JanDhan 2.0: Passive funds can help enhance financial savings

The massive rollout of JanDhan bank accounts has surely gone a long way towards financial inclusion in India. The total balance in the 410 million JanDhan bank accounts is a large sum of Rs 1.31 lakh crore. With financial inclusion of this magnitude, we need to now focus on improving savings in the country and making available convenient, unspeculative, and low-cost savings avenues that can boost wealth creation.

At present, as a country we have Rs 143 lakh crore of deposits with banks, Rs 27 lakh crore investment in mutual funds. This is apart from the investments in physical gold and real estate.

Like in other sectors, technology is making its impact in fund management as well, and this can provide a fillip to financial savings. Passive fund management (PFM) and exchange-traded funds (ETFs) can be important enablers and can provide market-linked returns with transparency and at low cost.

These alternatives take away the risk of human judgement and decision making. It’s like a driverless car that drives based on technology-driven pre-programed inputs.

These funds are managed passively, and therefore, the annual expenses are significantly lower than the actively-managed funds. They provide liquidity – like stocks – they are sold at real time prices and trade throughout the day. Being listed on stock exchanges, their cost of distribution is much cheaper, and the reach is wider. Also, they do not have any minimum investment requirement, so investors can invest as per their requirement.

As a result, globally, passive fund management is growing twice as fast as active fund management. It is expected that by 2024, out of a total of approximately $ 106 trillion under management globally, almost $ 25 trillion will be managed by passive funds. I believe this trend of investor movement towards passive funds will continue.

Blackrock, the largest fund management house in the world, at the end of 2019 was managing ~$ 7.4 trillion, out of which almost $ 4.9 trillion was being managed by way of ETFs and passive funds.
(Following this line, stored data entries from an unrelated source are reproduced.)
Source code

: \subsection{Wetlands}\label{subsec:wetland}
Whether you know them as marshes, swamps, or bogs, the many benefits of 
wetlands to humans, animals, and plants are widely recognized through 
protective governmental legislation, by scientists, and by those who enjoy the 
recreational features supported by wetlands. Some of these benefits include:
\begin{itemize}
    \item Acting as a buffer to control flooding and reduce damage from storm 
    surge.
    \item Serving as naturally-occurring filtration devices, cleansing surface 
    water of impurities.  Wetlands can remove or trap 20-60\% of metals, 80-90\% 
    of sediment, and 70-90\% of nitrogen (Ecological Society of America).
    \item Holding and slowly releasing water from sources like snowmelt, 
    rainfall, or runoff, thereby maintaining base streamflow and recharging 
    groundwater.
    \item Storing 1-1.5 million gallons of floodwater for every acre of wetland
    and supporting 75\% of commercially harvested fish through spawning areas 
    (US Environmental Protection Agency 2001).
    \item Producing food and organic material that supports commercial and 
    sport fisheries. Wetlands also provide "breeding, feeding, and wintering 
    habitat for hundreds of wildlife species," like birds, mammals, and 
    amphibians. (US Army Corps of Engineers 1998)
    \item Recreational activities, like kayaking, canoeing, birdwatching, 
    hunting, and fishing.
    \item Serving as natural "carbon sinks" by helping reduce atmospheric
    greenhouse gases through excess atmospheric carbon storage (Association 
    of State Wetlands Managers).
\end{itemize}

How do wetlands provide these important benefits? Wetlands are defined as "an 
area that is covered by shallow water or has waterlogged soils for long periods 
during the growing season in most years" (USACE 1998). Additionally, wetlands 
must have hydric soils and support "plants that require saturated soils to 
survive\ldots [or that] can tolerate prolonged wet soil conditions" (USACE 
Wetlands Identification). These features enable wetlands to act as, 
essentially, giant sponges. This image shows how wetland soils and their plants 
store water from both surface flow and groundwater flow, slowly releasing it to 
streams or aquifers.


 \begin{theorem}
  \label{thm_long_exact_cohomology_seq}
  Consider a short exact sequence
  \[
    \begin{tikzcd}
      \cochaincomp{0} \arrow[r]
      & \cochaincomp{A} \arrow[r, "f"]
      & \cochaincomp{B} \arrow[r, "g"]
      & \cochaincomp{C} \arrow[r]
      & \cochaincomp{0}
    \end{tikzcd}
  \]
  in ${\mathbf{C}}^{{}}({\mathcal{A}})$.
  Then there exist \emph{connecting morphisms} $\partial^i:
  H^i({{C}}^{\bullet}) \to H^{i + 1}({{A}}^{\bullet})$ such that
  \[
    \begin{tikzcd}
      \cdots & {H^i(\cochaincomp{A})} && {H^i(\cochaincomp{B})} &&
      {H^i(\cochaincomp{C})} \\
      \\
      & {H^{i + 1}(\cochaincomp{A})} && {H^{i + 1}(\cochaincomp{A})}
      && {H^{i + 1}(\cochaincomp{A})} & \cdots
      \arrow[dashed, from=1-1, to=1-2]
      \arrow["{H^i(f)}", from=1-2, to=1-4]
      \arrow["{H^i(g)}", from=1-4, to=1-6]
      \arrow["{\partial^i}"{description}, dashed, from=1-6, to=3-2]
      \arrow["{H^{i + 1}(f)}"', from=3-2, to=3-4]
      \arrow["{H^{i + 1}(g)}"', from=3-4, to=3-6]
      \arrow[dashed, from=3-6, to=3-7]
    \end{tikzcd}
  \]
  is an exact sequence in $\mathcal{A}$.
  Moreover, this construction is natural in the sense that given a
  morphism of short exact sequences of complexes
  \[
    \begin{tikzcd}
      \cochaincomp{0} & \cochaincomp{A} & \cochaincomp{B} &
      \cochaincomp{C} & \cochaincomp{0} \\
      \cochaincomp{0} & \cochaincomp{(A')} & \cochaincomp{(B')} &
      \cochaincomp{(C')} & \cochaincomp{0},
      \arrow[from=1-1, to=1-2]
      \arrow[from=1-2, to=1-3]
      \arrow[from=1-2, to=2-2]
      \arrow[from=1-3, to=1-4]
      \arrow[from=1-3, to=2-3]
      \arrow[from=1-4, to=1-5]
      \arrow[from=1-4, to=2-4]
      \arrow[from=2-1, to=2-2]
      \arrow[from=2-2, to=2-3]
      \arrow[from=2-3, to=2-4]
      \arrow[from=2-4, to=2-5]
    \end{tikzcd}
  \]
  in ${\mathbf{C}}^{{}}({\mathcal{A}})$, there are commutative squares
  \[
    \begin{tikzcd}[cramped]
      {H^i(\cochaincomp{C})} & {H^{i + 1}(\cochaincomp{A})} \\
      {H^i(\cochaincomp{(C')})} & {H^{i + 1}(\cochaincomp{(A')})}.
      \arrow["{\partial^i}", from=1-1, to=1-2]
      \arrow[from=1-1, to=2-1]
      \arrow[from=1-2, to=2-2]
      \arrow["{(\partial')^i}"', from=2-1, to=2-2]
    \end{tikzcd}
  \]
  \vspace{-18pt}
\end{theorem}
Active fund management constituted only ~$ 2 trillion. Passive funds formed 65-70% of the total AUM of fund managers like Blackrock and Vanguard.

Back home, passive investing is seeing some traction. Post the launch of the first such fund in 2001, the passive format has grown over time and there are close to 200 passive management schemes in India with an AUM of Rs 2 trillion as of today. This forms around 7% of the total mutual fund industry.

ETFs offer a variety of investment options such as diversified passive equity ETFs, niche passive equity ETFs, debt ETFs, gold ETFs and active ETFs. Additionally, as mentioned earlier, the cost of fund management is almost negligible. A fund management team (driver) is not required – once the technology is set up, it can move on auto-pilot with a small back office team. The distribution cost is also significantly lower, as these are standard products that can be sold online and do not require personalised selling/ marketing. As all the costs are debited to the unit holders, any savings will further improve return to investors.

The combination of a simple product, high liquidity through exchange trading, transparency, ease of trading and lower costs make passive funds a very attractive option. Today, 84% of mutual fund investment is contributed by top 30 cities. Passive investing/ ETF, if distributed technologically, would make a very popular product for masses across the country. It can change the savings landscape in India and can create liquidity in assets class like government bonds, corporate bonds, commodity like gold etc.